◆ **TASK OBJECTIVE**
Please give every record below again exactly, and keep the pictures out.

:::::

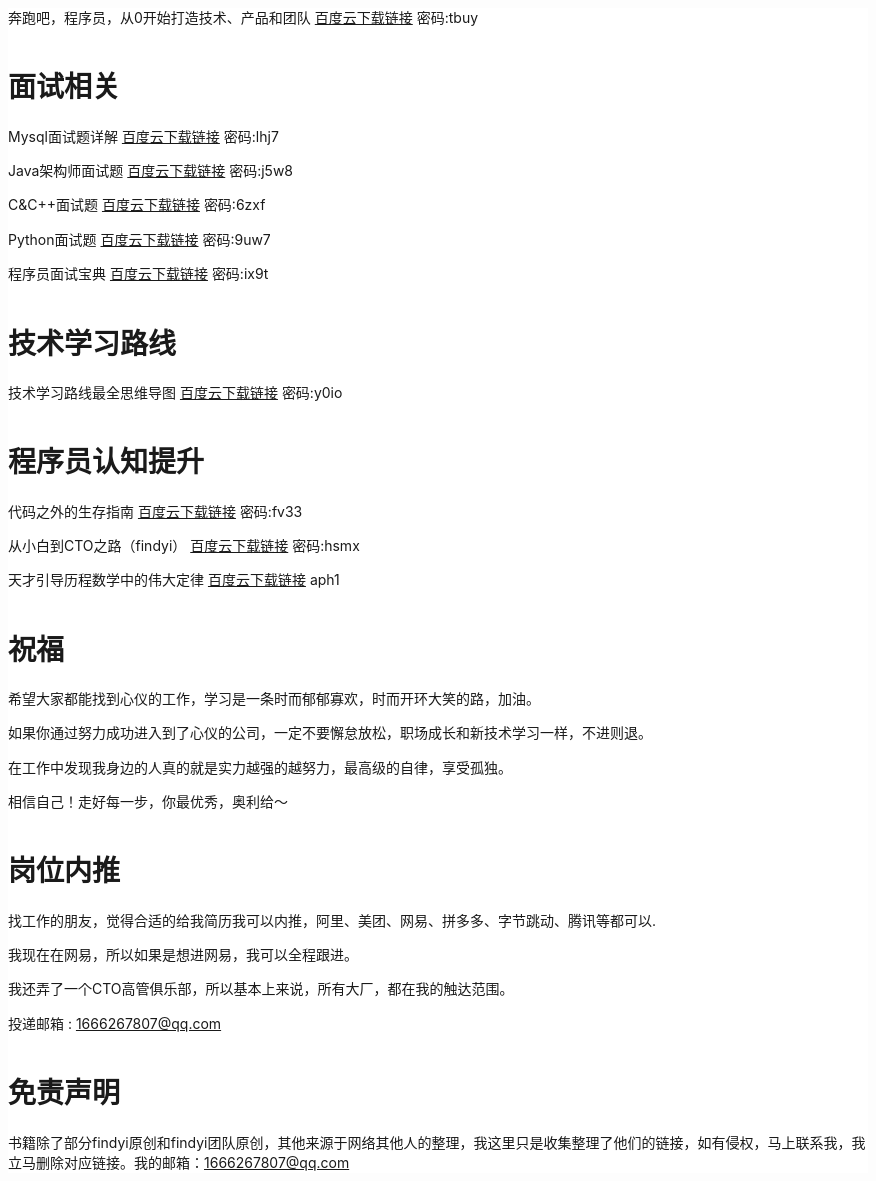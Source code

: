 奔跑吧，程序员，从0开始打造技术、产品和团队 [百度云下载链接](https://pan.baidu.com/s/1tQ68sTmhWUTS3yScPuwaHQ) 密码:tbuy

# 面试相关

Mysql面试题详解 [百度云下载链接](https://pan.baidu.com/s/1mr1zPuygZFcuLty5DQ6DQw) 密码:lhj7

Java架构师面试题 [百度云下载链接](https://pan.baidu.com/s/1uG-ZLSRf2usTRY1X0v3HaA) 密码:j5w8

C&C++面试题 [百度云下载链接](https://pan.baidu.com/s/1p4TX9OBGo0iLSEH21-f8Gw) 密码:6zxf

Python面试题 [百度云下载链接](https://pan.baidu.com/s/1CPKe9orjedDplwOWUBOk-A) 密码:9uw7

程序员面试宝典 [百度云下载链接](https://pan.baidu.com/s/1Mj2wPvxo7s1o06BURQo_uA) 密码:ix9t

# 技术学习路线

技术学习路线最全思维导图 [百度云下载链接](https://pan.baidu.com/s/1QaYzwX9HptcDd4XR5grPog) 密码:y0io

# 程序员认知提升
代码之外的生存指南 [百度云下载链接](https://pan.baidu.com/s/1pH52-ZF1dwkjPk9nS7zl5Q) 密码:fv33

从小白到CTO之路（findyi） [百度云下载链接](https://pan.baidu.com/s/1WttQzU3-am3U6payPUmaog) 密码:hsmx

天才引导历程数学中的伟大定律 [百度云下载链接](https://pan.baidu.com/s/1Yinr2fbcbtljYKv7cvsomw) aph1

# 祝福

希望大家都能找到心仪的工作，学习是一条时而郁郁寡欢，时而开环大笑的路，加油。

如果你通过努力成功进入到了心仪的公司，一定不要懈怠放松，职场成长和新技术学习一样，不进则退。

在工作中发现我身边的人真的就是实力越强的越努力，最高级的自律，享受孤独。

相信自己！走好每一步，你最优秀，奥利给～

# 岗位内推

找工作的朋友，觉得合适的给我简历我可以内推，阿里、美团、网易、拼多多、字节跳动、腾讯等都可以.

我现在在网易，所以如果是想进网易，我可以全程跟进。

我还弄了一个CTO高管俱乐部，所以基本上来说，所有大厂，都在我的触达范围。

投递邮箱 : 1666267807@qq.com

# 免责声明
书籍除了部分findyi原创和findyi团队原创，其他来源于网络其他人的整理，我这里只是收集整理了他们的链接，如有侵权，马上联系我，我立马删除对应链接。我的邮箱：1666267807@qq.com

:::::

◆ **RESPONSE TO THIS TASK**
Source code

: 奔跑吧，程序员，从0开始打造技术、产品和团队 [百度云下载链接](https://pan.baidu.com/s/1tQ68sTmhWUTS3yScPuwaHQ) 密码:tbuy

# 面试相关

Mysql面试题详解 [百度云下载链接](https://pan.baidu.com/s/1mr1zPuygZFcuLty5DQ6DQw) 密码:lhj7

Java架构师面试题 [百度云下载链接](https://pan.baidu.com/s/1uG-ZLSRf2usTRY1X0v3HaA) 密码:j5w8

C&C++面试题 [百度云下载链接](https://pan.baidu.com/s/1p4TX9OBGo0iLSEH21-f8Gw) 密码:6zxf

Python面试题 [百度云下载链接](https://pan.baidu.com/s/1CPKe9orjedDplwOWUBOk-A) 密码:9uw7

程序员面试宝典 [百度云下载链接](https://pan.baidu.com/s/1Mj2wPvxo7s1o06BURQo_uA) 密码:ix9t

# 技术学习路线

技术学习路线最全思维导图 [百度云下载链接](https://pan.baidu.com/s/1QaYzwX9HptcDd4XR5grPog) 密码:y0io

# 程序员认知提升
代码之外的生存指南 [百度云下载链接](https://pan.baidu.com/s/1pH52-ZF1dwkjPk9nS7zl5Q) 密码:fv33

从小白到CTO之路（findyi） [百度云下载链接](https://pan.baidu.com/s/1WttQzU3-am3U6payPUmaog) 密码:hsmx

天才引导历程数学中的伟大定律 [百度云下载链接](https://pan.baidu.com/s/1Yinr2fbcbtljYKv7cvsomw) aph1

# 祝福

希望大家都能找到心仪的工作，学习是一条时而郁郁寡欢，时而开环大笑的路，加油。

如果你通过努力成功进入到了心仪的公司，一定不要懈怠放松，职场成长和新技术学习一样，不进则退。

在工作中发现我身边的人真的就是实力越强的越努力，最高级的自律，享受孤独。

相信自己！走好每一步，你最优秀，奥利给～

# 岗位内推

找工作的朋友，觉得合适的给我简历我可以内推，阿里、美团、网易、拼多多、字节跳动、腾讯等都可以.

我现在在网易，所以如果是想进网易，我可以全程跟进。

我还弄了一个CTO高管俱乐部，所以基本上来说，所有大厂，都在我的触达范围。

投递邮箱 : 1666267807@qq.com

# 免责声明
书籍除了部分findyi原创和findyi团队原创，其他来源于网络其他人的整理，我这里只是收集整理了他们的链接，如有侵权，马上联系我，我立马删除对应链接。我的邮箱：1666267807@qq.com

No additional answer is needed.